Your instructions — Give the entries again, word for word.

*** Opening of Dataset extract ***

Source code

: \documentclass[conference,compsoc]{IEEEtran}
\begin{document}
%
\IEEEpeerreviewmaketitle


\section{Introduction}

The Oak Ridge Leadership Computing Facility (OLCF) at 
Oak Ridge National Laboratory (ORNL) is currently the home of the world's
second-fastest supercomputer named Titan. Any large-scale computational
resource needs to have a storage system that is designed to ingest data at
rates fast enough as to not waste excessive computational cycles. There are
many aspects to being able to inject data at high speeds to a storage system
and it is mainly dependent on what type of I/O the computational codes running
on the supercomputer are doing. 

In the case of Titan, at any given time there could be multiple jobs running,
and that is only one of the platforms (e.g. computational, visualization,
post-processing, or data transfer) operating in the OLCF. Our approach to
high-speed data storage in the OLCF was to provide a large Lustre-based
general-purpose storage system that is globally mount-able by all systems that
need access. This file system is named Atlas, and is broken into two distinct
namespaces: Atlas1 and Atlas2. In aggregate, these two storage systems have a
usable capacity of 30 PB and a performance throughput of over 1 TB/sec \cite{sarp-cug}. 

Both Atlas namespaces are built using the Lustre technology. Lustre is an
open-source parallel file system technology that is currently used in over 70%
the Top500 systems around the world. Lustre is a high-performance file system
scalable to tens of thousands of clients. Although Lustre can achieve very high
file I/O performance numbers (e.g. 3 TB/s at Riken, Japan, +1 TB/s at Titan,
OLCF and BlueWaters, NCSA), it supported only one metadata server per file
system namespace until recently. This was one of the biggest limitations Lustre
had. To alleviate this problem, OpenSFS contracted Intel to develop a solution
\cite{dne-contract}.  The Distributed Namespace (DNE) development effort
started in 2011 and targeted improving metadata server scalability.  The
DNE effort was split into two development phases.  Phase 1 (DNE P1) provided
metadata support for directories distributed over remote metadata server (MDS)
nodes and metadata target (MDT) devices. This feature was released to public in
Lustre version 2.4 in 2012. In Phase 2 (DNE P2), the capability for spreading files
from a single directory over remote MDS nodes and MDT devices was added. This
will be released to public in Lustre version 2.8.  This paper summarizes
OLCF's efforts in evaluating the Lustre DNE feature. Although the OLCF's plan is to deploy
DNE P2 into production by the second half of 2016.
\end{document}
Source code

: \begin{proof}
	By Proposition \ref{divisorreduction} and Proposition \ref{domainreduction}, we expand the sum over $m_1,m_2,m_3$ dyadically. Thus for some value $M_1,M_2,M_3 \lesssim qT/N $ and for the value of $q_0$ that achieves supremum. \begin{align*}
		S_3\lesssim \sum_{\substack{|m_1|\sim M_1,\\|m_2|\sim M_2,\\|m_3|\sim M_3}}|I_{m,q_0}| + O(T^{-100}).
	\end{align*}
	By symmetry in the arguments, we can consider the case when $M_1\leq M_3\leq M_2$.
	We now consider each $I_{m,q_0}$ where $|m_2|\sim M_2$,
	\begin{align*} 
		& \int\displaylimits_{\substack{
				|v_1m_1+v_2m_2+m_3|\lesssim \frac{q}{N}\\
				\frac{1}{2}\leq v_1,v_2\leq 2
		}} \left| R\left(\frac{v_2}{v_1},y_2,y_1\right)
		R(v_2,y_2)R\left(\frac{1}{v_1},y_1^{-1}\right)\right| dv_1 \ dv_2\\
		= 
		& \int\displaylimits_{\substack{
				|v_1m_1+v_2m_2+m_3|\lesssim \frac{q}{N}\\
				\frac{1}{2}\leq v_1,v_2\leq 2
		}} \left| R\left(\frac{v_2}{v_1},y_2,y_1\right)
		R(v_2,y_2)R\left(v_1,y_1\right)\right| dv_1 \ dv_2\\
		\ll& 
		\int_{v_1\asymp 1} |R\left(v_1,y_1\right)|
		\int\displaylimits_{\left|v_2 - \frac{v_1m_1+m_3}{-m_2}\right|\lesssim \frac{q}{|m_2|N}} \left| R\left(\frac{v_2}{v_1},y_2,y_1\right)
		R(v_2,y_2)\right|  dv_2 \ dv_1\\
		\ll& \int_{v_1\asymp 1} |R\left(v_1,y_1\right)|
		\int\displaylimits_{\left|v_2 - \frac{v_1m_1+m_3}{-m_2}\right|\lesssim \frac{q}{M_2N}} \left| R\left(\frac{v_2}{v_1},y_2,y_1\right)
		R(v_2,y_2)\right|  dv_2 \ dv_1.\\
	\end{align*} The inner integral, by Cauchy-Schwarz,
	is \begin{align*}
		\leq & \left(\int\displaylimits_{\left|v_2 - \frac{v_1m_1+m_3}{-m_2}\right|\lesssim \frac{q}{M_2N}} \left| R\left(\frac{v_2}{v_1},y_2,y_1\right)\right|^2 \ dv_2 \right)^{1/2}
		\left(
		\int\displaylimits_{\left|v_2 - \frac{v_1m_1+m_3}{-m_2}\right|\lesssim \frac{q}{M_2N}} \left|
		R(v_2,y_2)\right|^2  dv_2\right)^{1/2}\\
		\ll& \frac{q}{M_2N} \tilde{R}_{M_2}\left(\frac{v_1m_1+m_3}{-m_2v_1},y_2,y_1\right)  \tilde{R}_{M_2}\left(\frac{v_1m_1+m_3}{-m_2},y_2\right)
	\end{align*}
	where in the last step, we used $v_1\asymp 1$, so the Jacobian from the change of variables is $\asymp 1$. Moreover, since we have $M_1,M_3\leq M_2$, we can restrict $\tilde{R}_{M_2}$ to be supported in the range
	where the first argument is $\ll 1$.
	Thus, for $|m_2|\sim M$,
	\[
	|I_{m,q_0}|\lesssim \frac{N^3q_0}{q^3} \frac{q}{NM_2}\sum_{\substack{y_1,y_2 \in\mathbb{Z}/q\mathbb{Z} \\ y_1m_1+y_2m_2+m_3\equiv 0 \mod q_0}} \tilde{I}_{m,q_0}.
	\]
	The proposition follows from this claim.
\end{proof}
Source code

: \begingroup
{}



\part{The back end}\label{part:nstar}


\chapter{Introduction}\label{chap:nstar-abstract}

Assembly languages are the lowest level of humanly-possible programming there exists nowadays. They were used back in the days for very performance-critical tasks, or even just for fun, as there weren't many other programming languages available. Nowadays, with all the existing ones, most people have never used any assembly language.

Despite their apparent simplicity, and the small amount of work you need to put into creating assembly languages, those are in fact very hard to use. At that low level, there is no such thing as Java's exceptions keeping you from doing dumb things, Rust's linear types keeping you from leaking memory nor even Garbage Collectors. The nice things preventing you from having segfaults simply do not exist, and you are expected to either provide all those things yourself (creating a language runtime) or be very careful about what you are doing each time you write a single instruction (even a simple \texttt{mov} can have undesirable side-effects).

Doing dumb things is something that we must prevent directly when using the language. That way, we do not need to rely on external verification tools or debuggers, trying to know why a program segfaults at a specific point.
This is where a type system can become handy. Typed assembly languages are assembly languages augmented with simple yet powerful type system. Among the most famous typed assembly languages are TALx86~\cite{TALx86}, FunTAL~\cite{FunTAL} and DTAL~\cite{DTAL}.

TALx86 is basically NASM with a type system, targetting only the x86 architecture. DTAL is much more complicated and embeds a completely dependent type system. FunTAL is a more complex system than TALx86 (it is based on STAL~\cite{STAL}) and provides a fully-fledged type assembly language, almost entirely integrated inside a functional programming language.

*** Close of Dataset extract ***

Answer box —
Source code

: \documentclass[conference,compsoc]{IEEEtran}
\begin{document}
%
\IEEEpeerreviewmaketitle


\section{Introduction}

The Oak Ridge Leadership Computing Facility (OLCF) at 
Oak Ridge National Laboratory (ORNL) is currently the home of the world's
second-fastest supercomputer named Titan. Any large-scale computational
resource needs to have a storage system that is designed to ingest data at
rates fast enough as to not waste excessive computational cycles. There are
many aspects to being able to inject data at high speeds to a storage system
and it is mainly dependent on what type of I/O the computational codes running
on the supercomputer are doing. 

In the case of Titan, at any given time there could be multiple jobs running,
and that is only one of the platforms (e.g. computational, visualization,
post-processing, or data transfer) operating in the OLCF. Our approach to
high-speed data storage in the OLCF was to provide a large Lustre-based
general-purpose storage system that is globally mount-able by all systems that
need access. This file system is named Atlas, and is broken into two distinct
namespaces: Atlas1 and Atlas2. In aggregate, these two storage systems have a
usable capacity of 30 PB and a performance throughput of over 1 TB/sec \cite{sarp-cug}. 

Both Atlas namespaces are built using the Lustre technology. Lustre is an
open-source parallel file system technology that is currently used in over 70%
the Top500 systems around the world. Lustre is a high-performance file system
scalable to tens of thousands of clients. Although Lustre can achieve very high
file I/O performance numbers (e.g. 3 TB/s at Riken, Japan, +1 TB/s at Titan,
OLCF and BlueWaters, NCSA), it supported only one metadata server per file
system namespace until recently. This was one of the biggest limitations Lustre
had. To alleviate this problem, OpenSFS contracted Intel to develop a solution
\cite{dne-contract}.  The Distributed Namespace (DNE) development effort
started in 2011 and targeted improving metadata server scalability.  The
DNE effort was split into two development phases.  Phase 1 (DNE P1) provided
metadata support for directories distributed over remote metadata server (MDS)
nodes and metadata target (MDT) devices. This feature was released to public in
Lustre version 2.4 in 2012. In Phase 2 (DNE P2), the capability for spreading files
from a single directory over remote MDS nodes and MDT devices was added. This
will be released to public in Lustre version 2.8.  This paper summarizes
OLCF's efforts in evaluating the Lustre DNE feature. Although the OLCF's plan is to deploy
DNE P2 into production by the second half of 2016.
\end{document}
Source code

: \begin{proof}
	By Proposition \ref{divisorreduction} and Proposition \ref{domainreduction}, we expand the sum over $m_1,m_2,m_3$ dyadically. Thus for some value $M_1,M_2,M_3 \lesssim qT/N $ and for the value of $q_0$ that achieves supremum. \begin{align*}
		S_3\lesssim \sum_{\substack{|m_1|\sim M_1,\\|m_2|\sim M_2,\\|m_3|\sim M_3}}|I_{m,q_0}| + O(T^{-100}).
	\end{align*}
	By symmetry in the arguments, we can consider the case when $M_1\leq M_3\leq M_2$.
	We now consider each $I_{m,q_0}$ where $|m_2|\sim M_2$,
	\begin{align*} 
		& \int\displaylimits_{\substack{
				|v_1m_1+v_2m_2+m_3|\lesssim \frac{q}{N}\\
				\frac{1}{2}\leq v_1,v_2\leq 2
		}} \left| R\left(\frac{v_2}{v_1},y_2,y_1\right)
		R(v_2,y_2)R\left(\frac{1}{v_1},y_1^{-1}\right)\right| dv_1 \ dv_2\\
		= 
		& \int\displaylimits_{\substack{
				|v_1m_1+v_2m_2+m_3|\lesssim \frac{q}{N}\\
				\frac{1}{2}\leq v_1,v_2\leq 2
		}} \left| R\left(\frac{v_2}{v_1},y_2,y_1\right)
		R(v_2,y_2)R\left(v_1,y_1\right)\right| dv_1 \ dv_2\\
		\ll& 
		\int_{v_1\asymp 1} |R\left(v_1,y_1\right)|
		\int\displaylimits_{\left|v_2 - \frac{v_1m_1+m_3}{-m_2}\right|\lesssim \frac{q}{|m_2|N}} \left| R\left(\frac{v_2}{v_1},y_2,y_1\right)
		R(v_2,y_2)\right|  dv_2 \ dv_1\\
		\ll& \int_{v_1\asymp 1} |R\left(v_1,y_1\right)|
		\int\displaylimits_{\left|v_2 - \frac{v_1m_1+m_3}{-m_2}\right|\lesssim \frac{q}{M_2N}} \left| R\left(\frac{v_2}{v_1},y_2,y_1\right)
		R(v_2,y_2)\right|  dv_2 \ dv_1.\\
	\end{align*} The inner integral, by Cauchy-Schwarz,
	is \begin{align*}
		\leq & \left(\int\displaylimits_{\left|v_2 - \frac{v_1m_1+m_3}{-m_2}\right|\lesssim \frac{q}{M_2N}} \left| R\left(\frac{v_2}{v_1},y_2,y_1\right)\right|^2 \ dv_2 \right)^{1/2}
		\left(
		\int\displaylimits_{\left|v_2 - \frac{v_1m_1+m_3}{-m_2}\right|\lesssim \frac{q}{M_2N}} \left|
		R(v_2,y_2)\right|^2  dv_2\right)^{1/2}\\
		\ll& \frac{q}{M_2N} \tilde{R}_{M_2}\left(\frac{v_1m_1+m_3}{-m_2v_1},y_2,y_1\right)  \tilde{R}_{M_2}\left(\frac{v_1m_1+m_3}{-m_2},y_2\right)
	\end{align*}
	where in the last step, we used $v_1\asymp 1$, so the Jacobian from the change of variables is $\asymp 1$. Moreover, since we have $M_1,M_3\leq M_2$, we can restrict $\tilde{R}_{M_2}$ to be supported in the range
	where the first argument is $\ll 1$.
	Thus, for $|m_2|\sim M$,
	\[
	|I_{m,q_0}|\lesssim \frac{N^3q_0}{q^3} \frac{q}{NM_2}\sum_{\substack{y_1,y_2 \in\mathbb{Z}/q\mathbb{Z} \\ y_1m_1+y_2m_2+m_3\equiv 0 \mod q_0}} \tilde{I}_{m,q_0}.
	\]
	The proposition follows from this claim.
\end{proof}
Source code

: \begingroup
{}



\part{The back end}\label{part:nstar}


\chapter{Introduction}\label{chap:nstar-abstract}

Assembly languages are the lowest level of humanly-possible programming there exists nowadays. They were used back in the days for very performance-critical tasks, or even just for fun, as there weren't many other programming languages available. Nowadays, with all the existing ones, most people have never used any assembly language.

Despite their apparent simplicity, and the small amount of work you need to put into creating assembly languages, those are in fact very hard to use. At that low level, there is no such thing as Java's exceptions keeping you from doing dumb things, Rust's linear types keeping you from leaking memory nor even Garbage Collectors. The nice things preventing you from having segfaults simply do not exist, and you are expected to either provide all those things yourself (creating a language runtime) or be very careful about what you are doing each time you write a single instruction (even a simple \texttt{mov} can have undesirable side-effects).

Doing dumb things is something that we must prevent directly when using the language. That way, we do not need to rely on external verification tools or debuggers, trying to know why a program segfaults at a specific point.
This is where a type system can become handy. Typed assembly languages are assembly languages augmented with simple yet powerful type system. Among the most famous typed assembly languages are TALx86~\cite{TALx86}, FunTAL~\cite{FunTAL} and DTAL~\cite{DTAL}.

TALx86 is basically NASM with a type system, targetting only the x86 architecture. DTAL is much more complicated and embeds a completely dependent type system. FunTAL is a more complex system than TALx86 (it is based on STAL~\cite{STAL}) and provides a fully-fledged type assembly language, almost entirely integrated inside a functional programming language.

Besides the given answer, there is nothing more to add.